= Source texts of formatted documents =

- - -

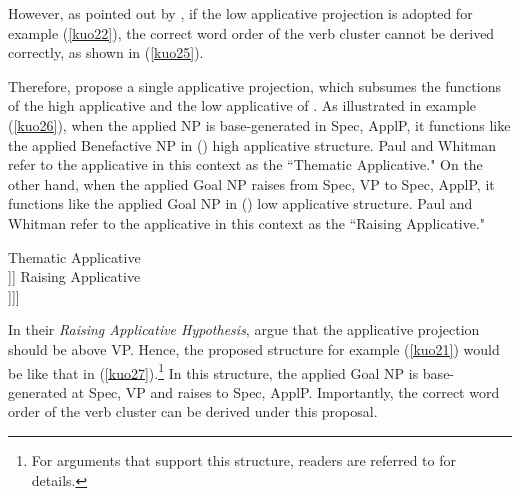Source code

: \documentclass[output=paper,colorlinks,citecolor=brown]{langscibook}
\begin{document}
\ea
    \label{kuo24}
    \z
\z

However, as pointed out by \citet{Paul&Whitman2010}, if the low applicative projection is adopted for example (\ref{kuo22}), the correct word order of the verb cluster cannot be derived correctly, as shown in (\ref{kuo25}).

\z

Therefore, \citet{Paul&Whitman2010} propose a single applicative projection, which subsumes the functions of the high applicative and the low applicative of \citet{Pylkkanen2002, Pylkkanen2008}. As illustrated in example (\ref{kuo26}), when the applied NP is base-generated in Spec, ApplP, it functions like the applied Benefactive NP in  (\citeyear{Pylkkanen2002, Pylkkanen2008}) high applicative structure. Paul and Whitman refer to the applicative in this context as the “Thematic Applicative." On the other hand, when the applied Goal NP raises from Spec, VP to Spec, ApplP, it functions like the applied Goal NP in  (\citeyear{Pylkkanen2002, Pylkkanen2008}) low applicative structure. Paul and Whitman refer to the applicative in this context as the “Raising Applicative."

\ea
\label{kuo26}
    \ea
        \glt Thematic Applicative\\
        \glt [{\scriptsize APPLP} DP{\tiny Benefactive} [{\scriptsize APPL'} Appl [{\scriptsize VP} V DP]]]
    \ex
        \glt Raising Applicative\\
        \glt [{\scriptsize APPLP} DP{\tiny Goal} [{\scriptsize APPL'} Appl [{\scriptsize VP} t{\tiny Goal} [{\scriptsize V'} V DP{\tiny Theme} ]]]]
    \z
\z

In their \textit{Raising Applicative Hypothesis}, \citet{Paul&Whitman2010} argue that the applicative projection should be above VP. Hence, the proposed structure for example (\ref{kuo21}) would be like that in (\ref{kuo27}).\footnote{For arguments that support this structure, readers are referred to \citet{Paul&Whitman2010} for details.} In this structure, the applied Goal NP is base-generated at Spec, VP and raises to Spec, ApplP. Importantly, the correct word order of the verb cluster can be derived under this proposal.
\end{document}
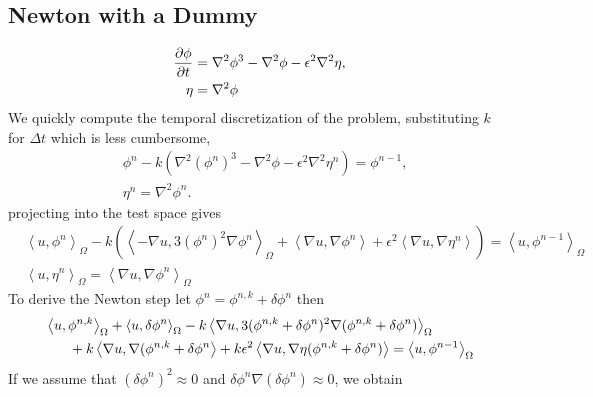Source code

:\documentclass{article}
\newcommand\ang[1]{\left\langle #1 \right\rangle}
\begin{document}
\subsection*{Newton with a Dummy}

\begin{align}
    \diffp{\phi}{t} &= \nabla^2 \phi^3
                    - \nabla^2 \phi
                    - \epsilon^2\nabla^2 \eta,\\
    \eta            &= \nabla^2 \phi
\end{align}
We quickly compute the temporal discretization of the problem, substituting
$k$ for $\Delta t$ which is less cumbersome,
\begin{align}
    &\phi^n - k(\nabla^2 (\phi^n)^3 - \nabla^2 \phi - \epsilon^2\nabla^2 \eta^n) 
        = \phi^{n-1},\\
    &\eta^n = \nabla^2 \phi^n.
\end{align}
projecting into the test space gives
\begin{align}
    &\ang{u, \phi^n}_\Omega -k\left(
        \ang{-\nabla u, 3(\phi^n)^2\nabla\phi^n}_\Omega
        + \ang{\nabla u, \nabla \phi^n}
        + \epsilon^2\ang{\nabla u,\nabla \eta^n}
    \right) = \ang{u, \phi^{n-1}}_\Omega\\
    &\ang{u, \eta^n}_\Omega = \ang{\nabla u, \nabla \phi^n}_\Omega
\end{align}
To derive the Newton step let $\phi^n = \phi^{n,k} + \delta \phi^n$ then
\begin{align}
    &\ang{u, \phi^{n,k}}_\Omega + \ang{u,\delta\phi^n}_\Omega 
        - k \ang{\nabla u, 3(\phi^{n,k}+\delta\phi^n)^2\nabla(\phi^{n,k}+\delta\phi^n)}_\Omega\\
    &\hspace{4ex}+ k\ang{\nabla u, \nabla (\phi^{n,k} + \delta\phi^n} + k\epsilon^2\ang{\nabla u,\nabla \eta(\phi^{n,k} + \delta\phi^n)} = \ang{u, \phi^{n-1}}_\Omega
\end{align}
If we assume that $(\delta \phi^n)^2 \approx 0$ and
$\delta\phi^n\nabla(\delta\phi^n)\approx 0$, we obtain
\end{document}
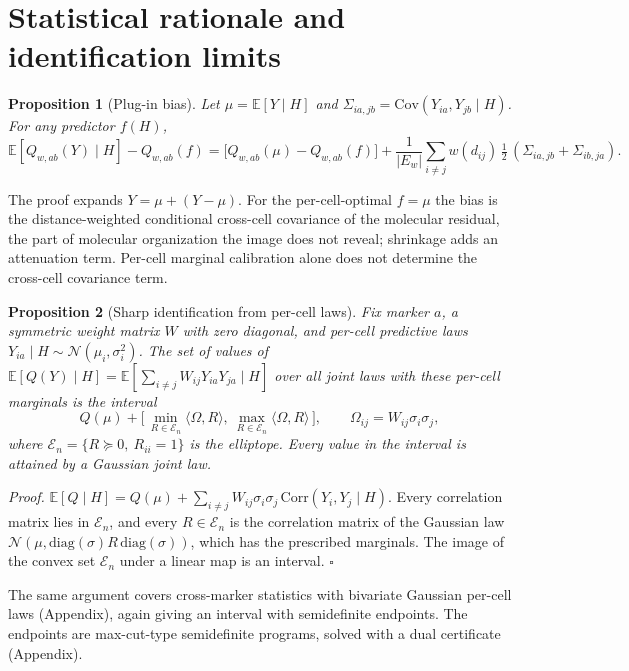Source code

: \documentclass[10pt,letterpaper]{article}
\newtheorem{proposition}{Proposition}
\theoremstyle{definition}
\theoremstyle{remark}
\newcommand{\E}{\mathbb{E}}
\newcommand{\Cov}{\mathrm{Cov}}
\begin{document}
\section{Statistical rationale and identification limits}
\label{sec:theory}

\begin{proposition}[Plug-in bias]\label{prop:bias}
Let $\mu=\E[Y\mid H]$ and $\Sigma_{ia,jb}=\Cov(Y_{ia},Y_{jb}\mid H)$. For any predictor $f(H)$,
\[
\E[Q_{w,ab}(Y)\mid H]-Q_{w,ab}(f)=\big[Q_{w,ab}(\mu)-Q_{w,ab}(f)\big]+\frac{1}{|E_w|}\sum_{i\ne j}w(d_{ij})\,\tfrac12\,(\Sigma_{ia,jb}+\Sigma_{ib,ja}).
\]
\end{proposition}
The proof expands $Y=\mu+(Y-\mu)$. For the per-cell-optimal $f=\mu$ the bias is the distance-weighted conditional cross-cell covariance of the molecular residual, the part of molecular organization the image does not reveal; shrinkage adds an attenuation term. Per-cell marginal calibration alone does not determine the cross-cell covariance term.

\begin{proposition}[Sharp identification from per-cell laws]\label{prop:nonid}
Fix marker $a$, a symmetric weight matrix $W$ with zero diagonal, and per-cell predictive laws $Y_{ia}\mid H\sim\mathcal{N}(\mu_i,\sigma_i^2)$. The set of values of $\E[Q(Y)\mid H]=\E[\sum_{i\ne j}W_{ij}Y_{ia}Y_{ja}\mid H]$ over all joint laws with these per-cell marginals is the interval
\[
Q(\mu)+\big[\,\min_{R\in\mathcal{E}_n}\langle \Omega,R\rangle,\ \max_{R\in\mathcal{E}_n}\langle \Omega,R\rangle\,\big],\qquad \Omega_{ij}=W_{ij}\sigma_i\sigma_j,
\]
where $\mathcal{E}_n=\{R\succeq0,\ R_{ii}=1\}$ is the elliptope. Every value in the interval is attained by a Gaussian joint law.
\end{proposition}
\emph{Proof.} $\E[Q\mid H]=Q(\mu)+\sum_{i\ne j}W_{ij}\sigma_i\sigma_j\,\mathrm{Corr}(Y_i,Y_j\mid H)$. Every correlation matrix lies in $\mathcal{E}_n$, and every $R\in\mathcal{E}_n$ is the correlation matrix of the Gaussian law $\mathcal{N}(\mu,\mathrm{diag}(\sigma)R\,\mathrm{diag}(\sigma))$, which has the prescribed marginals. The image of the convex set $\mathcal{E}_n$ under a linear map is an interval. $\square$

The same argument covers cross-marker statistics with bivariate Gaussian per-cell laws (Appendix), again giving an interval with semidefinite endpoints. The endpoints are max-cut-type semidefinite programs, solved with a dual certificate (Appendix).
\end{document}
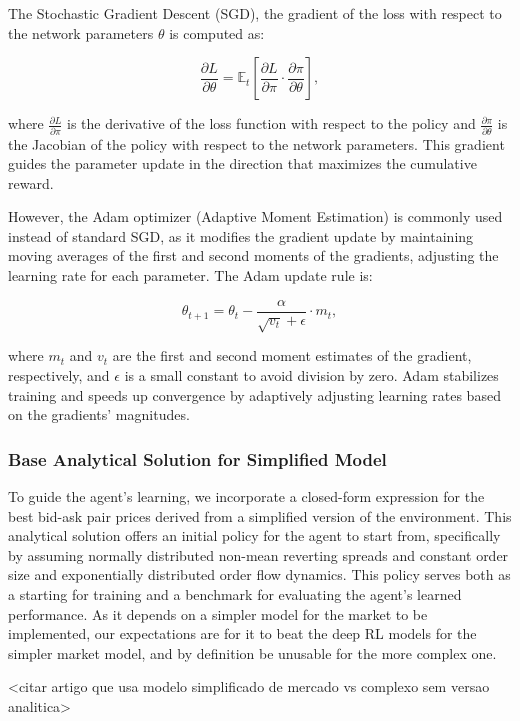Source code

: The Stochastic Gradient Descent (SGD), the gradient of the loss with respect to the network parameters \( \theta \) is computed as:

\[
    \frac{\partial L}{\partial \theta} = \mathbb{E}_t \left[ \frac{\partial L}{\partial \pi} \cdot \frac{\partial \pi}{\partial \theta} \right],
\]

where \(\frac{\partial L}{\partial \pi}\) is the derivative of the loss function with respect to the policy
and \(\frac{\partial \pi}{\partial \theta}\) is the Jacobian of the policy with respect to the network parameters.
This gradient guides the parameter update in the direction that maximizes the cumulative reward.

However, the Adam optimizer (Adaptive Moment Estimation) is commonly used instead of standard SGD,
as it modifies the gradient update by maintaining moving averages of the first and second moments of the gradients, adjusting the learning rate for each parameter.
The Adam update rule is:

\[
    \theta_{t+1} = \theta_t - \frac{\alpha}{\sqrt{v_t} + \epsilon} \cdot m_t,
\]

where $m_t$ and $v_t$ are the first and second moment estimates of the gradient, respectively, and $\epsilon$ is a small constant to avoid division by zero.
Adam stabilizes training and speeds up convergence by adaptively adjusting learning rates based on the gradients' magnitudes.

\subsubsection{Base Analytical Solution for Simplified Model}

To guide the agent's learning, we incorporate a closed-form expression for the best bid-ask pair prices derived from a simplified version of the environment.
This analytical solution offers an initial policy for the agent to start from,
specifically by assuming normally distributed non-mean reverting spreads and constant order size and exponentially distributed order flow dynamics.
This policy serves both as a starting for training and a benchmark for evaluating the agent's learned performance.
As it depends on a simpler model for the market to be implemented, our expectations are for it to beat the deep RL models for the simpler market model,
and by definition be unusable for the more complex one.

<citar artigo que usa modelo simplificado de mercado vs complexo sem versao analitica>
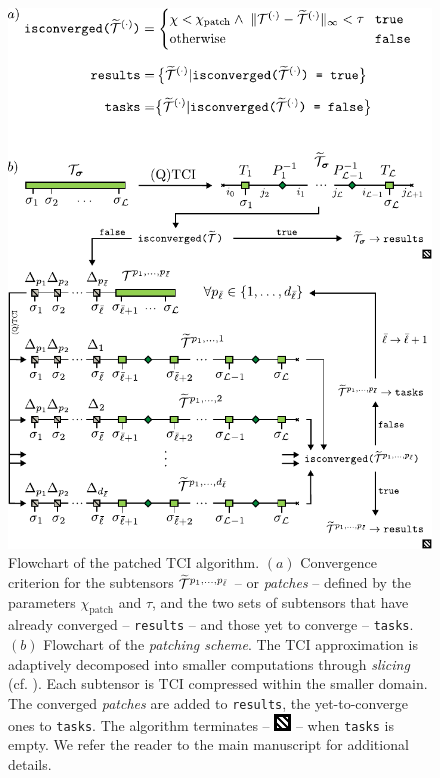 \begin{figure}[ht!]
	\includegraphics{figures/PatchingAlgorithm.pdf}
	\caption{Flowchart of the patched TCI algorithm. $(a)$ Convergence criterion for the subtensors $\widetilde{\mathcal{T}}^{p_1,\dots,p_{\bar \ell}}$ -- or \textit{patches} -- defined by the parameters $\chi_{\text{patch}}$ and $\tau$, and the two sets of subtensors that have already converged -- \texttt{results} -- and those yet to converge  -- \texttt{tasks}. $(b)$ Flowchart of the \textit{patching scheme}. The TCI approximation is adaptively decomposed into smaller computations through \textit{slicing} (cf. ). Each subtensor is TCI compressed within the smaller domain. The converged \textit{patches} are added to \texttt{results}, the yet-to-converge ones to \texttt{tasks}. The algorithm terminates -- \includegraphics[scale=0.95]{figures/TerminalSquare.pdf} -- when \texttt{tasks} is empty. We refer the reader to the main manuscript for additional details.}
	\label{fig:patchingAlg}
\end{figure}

- - -

= BRIEF =
Report each line of the entries where the word "update" occurs.

= SOLVED PROBLEM =
This gradient guides the parameter update in the direction that maximizes the cumulative reward.
as it modifies the gradient update by maintaining moving averages of the first and second moments of the gradients, adjusting the learning rate for each parameter.
The Adam update rule is:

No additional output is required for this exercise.